The story clearly demonstrates Jesus’ concern for women, especially widows. Through this encounter, Jesus illustrates his rejection of false distinctions between clean and unclean; he eliminates the idea of prejudicial treatment for those in need, especially women. More than once in Luke’s gospel, the stories are knit together as they express Jesus’ mission to the “outsider.” In this chapter, as elsewhere, Jesus tampers with the religious, racial, and social taboos of Jewish particularism. As he also defends the ministry of John the Baptist, Jesus is recognized as a friend of tax collectors and sinners (7:18–35), as well as a great prophet (v. 16). Thus, Jesus responds in such positive and warm ways to a Gentile centurion and his needy slave, a Gentile, a widow, tax collectors, and sinners—the people most aware of their broken condition.

Healing a woman on the Sabbath (Luke 13:10–17)

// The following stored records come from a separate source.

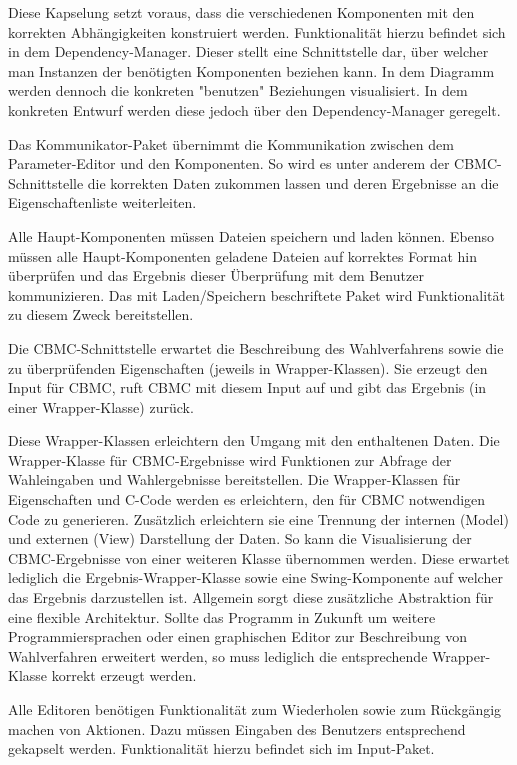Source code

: \documentclass[a4paper]{scrreprt}
\begin{document}
Diese Kapselung setzt voraus, dass die verschiedenen Komponenten mit den korrekten Abhängigkeiten konstruiert werden. Funktionalität hierzu befindet sich in dem Dependency-Manager. Dieser stellt eine Schnittstelle dar, über welcher man Instanzen der benötigten Komponenten beziehen kann. In dem Diagramm werden dennoch die konkreten "benutzen" Beziehungen visualisiert. In dem konkreten Entwurf werden diese jedoch über den Dependency-Manager geregelt. 

Das Kommunikator-Paket übernimmt die Kommunikation zwischen dem Parameter-Editor und den Komponenten. So wird es unter anderem der CBMC-Schnittstelle die korrekten Daten zukommen lassen und deren Ergebnisse an die Eigenschaftenliste weiterleiten.

Alle Haupt-Komponenten müssen Dateien speichern und laden können. Ebenso müssen alle Haupt-Komponenten geladene Dateien auf korrektes Format hin überprüfen und das Ergebnis dieser Überprüfung mit dem Benutzer kommunizieren. Das mit Laden/Speichern beschriftete Paket wird Funktionalität zu diesem Zweck bereitstellen. 

Die CBMC-Schnittstelle erwartet die Beschreibung des Wahlverfahrens sowie die zu überprüfenden Eigenschaften (jeweils in Wrapper-Klassen). Sie erzeugt den Input für CBMC, ruft CBMC mit diesem Input auf und gibt das Ergebnis (in einer Wrapper-Klasse) zurück.

Diese Wrapper-Klassen erleichtern den Umgang mit den enthaltenen Daten. Die Wrapper-Klasse für CBMC-Ergebnisse wird Funktionen zur Abfrage der Wahleingaben und Wahlergebnisse bereitstellen. Die Wrapper-Klassen für Eigenschaften und C-Code werden es erleichtern, den für CBMC notwendigen Code zu generieren. Zusätzlich erleichtern sie eine Trennung der internen (Model) und externen (View) Darstellung der Daten. So kann die Visualisierung der CBMC-Ergebnisse von einer weiteren Klasse übernommen werden. Diese erwartet lediglich die Ergebnis-Wrapper-Klasse sowie eine Swing-Komponente auf welcher das Ergebnis darzustellen ist. Allgemein sorgt diese zusätzliche  Abstraktion für eine flexible Architektur. Sollte das Programm in Zukunft um weitere Programmiersprachen oder einen graphischen Editor zur Beschreibung von Wahlverfahren erweitert werden, so muss lediglich die entsprechende Wrapper-Klasse korrekt erzeugt werden.

Alle Editoren benötigen Funktionalität zum Wiederholen sowie zum Rückgängig machen von Aktionen. Dazu müssen Eingaben des Benutzers entsprechend gekapselt werden. Funktionalität hierzu befindet sich im Input-Paket.
\end{document}
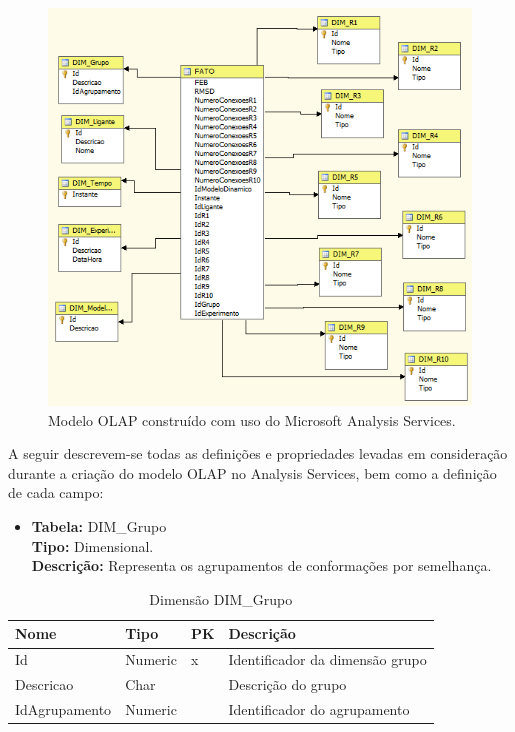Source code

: \begin{figure}[h]
        \center
        \includegraphics[scale=1]{images/ModelagemOLAP.PNG}
        \caption{Modelo OLAP construído com uso do Microsoft Analysis Services.}
        \label{fig:ModeloOLAP}
\end{figure}

A seguir descrevem-se todas as definições e propriedades levadas em consideração durante a criação do modelo OLAP no Analysis Services, bem como a definição de cada campo:
	
\begin{itemize}
	\item
		\textbf{Tabela:} DIM\_Grupo \\
		\textbf{Tipo:} Dimensional. \\
		\textbf{Descrição:} Representa os agrupamentos de conformações por semelhança.
\end{itemize}
\begin{table}[h]
	\caption{Dimensão DIM\_Grupo}
	\centering
	\begin{tabular}{@{}llll@{}}
	\toprule
	\textbf{Nome} & \textbf{Tipo} & \textbf{PK} & \textbf{Descrição}           		\\ \midrule
	Id            & Numeric           & x           & Identificador da dimensão grupo   \\
	Descricao     & Char       &             & Descrição do grupo           		\\
	IdAgrupamento & Numeric          &             & Identificador do agrupamento 		\\ \bottomrule
	\end{tabular}
\end{table}

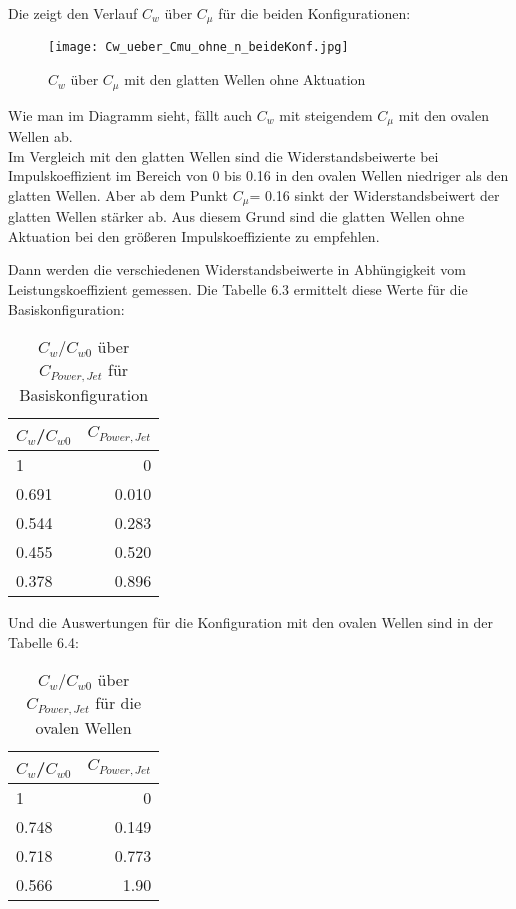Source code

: Die  zeigt den Verlauf $C_{w}$ \"uber $C_{\mu}$ f\"ur die beiden Konfigurationen:
\begin{figure}[h]
	\centering
	\texttt{[image: Cw\_ueber\_Cmu\_ohne\_n\_beideKonf.jpg]}
	\caption{$C_{w}$  \"uber $C_{\mu}$ mit den glatten Wellen ohne Aktuation }
	\label{fig:Cw-Cmu_Konf1+2}
\end{figure}

Wie man im Diagramm sieht, f\"allt auch $C_{w}$  mit steigendem $C_{\mu}$  mit den ovalen Wellen ab.
\\
Im Vergleich mit den glatten Wellen sind die Widerstandsbeiwerte bei Impulskoeffizient im Bereich von 0 bis 0.16  in den ovalen Wellen niedriger als den glatten Wellen. Aber ab dem Punkt $C_{\mu}$= 0.16 sinkt der Widerstandsbeiwert der glatten Wellen st\"arker ab. Aus diesem Grund sind die glatten Wellen ohne Aktuation bei den gr\"o\ss{}eren Impulskoeffiziente zu empfehlen.

Dann werden die verschiedenen Widerstandsbeiwerte in Abh\"ungigkeit vom Leistungskoeffizient gemessen. Die Tabelle 6.3 ermittelt diese Werte f\"ur die Basiskonfiguration:
\begin{table}[h]
	\centering
	\begin{tabular}{lr}
		\toprule
		$C_{w}$/$C_{w0}$ & $C_{Power,Jet}$ \\
		\midrule
		1 & 0\\
		0.691 & 0.010\\
		0.544 & 0.283\\
		0.455 & 0.520\\
		0.378 & 0.896\\
		\bottomrule
	\end{tabular}
	\caption{$C_{w}$/$C_{w0}$ \"uber $C_{Power,Jet}$ f\"ur Basiskonfiguration }
	\label{tab:Cw/Cw0-CpJet_Kon1}
\end{table}

Und die Auswertungen f\"ur die Konfiguration mit den ovalen Wellen sind in der Tabelle 6.4:

\begin{table}[h]
	\centering
	\begin{tabular}{lr}
		\toprule
		$C_{w}$/$C_{w0}$ & $C_{Power,Jet}$ \\
		\midrule
		1 & 0\\
		0.748 & 0.149\\
		0.718 & 0.773\\
		0.566 & 1.90\\
		\bottomrule
	\end{tabular}
	\caption{$C_{w}$/$C_{w0}$ \"uber $C_{Power,Jet}$ f\"ur die ovalen Wellen }
	\label{tab:Cw/Cw0-CpJet_Kon2}
\end{table}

While Simon’s mother-in-law is healed on the Sabbath with full approval, a woman is healed on another Sabbath and thereby criticized by a synagogue president. This male synagogue official, in response to the Sabbath issue, directs his comments, not to Jesus, but to the crowd. While he vainly solicits their response to the “when” of her healing, Jesus answers the Sabbath question. This woman has suffered with a “spirit of sickness,” “being bound by Satan” for eighteen years (13:11, 16). The woman is unable to stand erect, which does not prohibit her from entering the synagogue—on the Sabbath. The woman rejoices (v. 13), for now she has a new reason for rejoicing, i.e., her healing even in the midst of her opponents’ opposition. She is also called “a daughter of Abraham” (v. 16) even in her demon-possessed condition. Nowhere else does this specific term occur in the gospels, much less when referring to one who is demon-possessed. Jesus reveals his opponents’ hypocritical treatment and their resultant shame. By way of contrast, the crowd (like the woman) was rejoicing (13:17) at his wonders—on the Sabbath. The woman’s response is contrasted with that of his male opponent—the synagogue official—and the other “opponents.” In English, the word opponent refers to both masculine and feminine adversaries; in Greek usage, either in the New Testament or Septuagint, not only is opponent a masculine gender word, but is also only used of male adversaries in the New Testament.

Conclusion

Jesus nullifies religious and social taboos as he responds to the needs of four females who are in the sphere of the “unclean.” A hemorrhaging flow of blood, death, having an unclean spirit—these are no barriers to his life-giving responses. He even raises people from the dead when there is no intercession; it is simply Jesus’ observation of a funeral procession that causes him to intervene. He sees that the creation celebration means a joyous festival, which now finds realization in acts of healing, e.g., the woman “having an unclean spirit,” who is unable to stand erect. Far from considering her unclean, he calls her a “daughter of Abraham.” Further, three of the four occasions narrate how certain male figures are the ones who object to Jesus’ open stance toward the female gender. Jesus heals women; he takes them seriously. He openly affirms their worth and dignity through miraculous encounter. He neither trivializes nor patronizes these women, but models his acceptance and affirmation of these females and easily dismisses social and religious taboos.

Notes

  1. Bonnie Thurston, Women in the New Testament: Questions and Commentary (New York, N.Y.: Crossroads, 1988), 71.
  2. Due to a loss of blood, there is a loss of life (Lev. 17:11), thus rendering a person unclean.
  3. Mary Ann Tolbert, “Mark,” Woman’s Bible Commentary, ed. Carol A. Newsome and Sharon H. Ringe (Louisville, Ky.: Westminster John Knox Press, 1998), 268.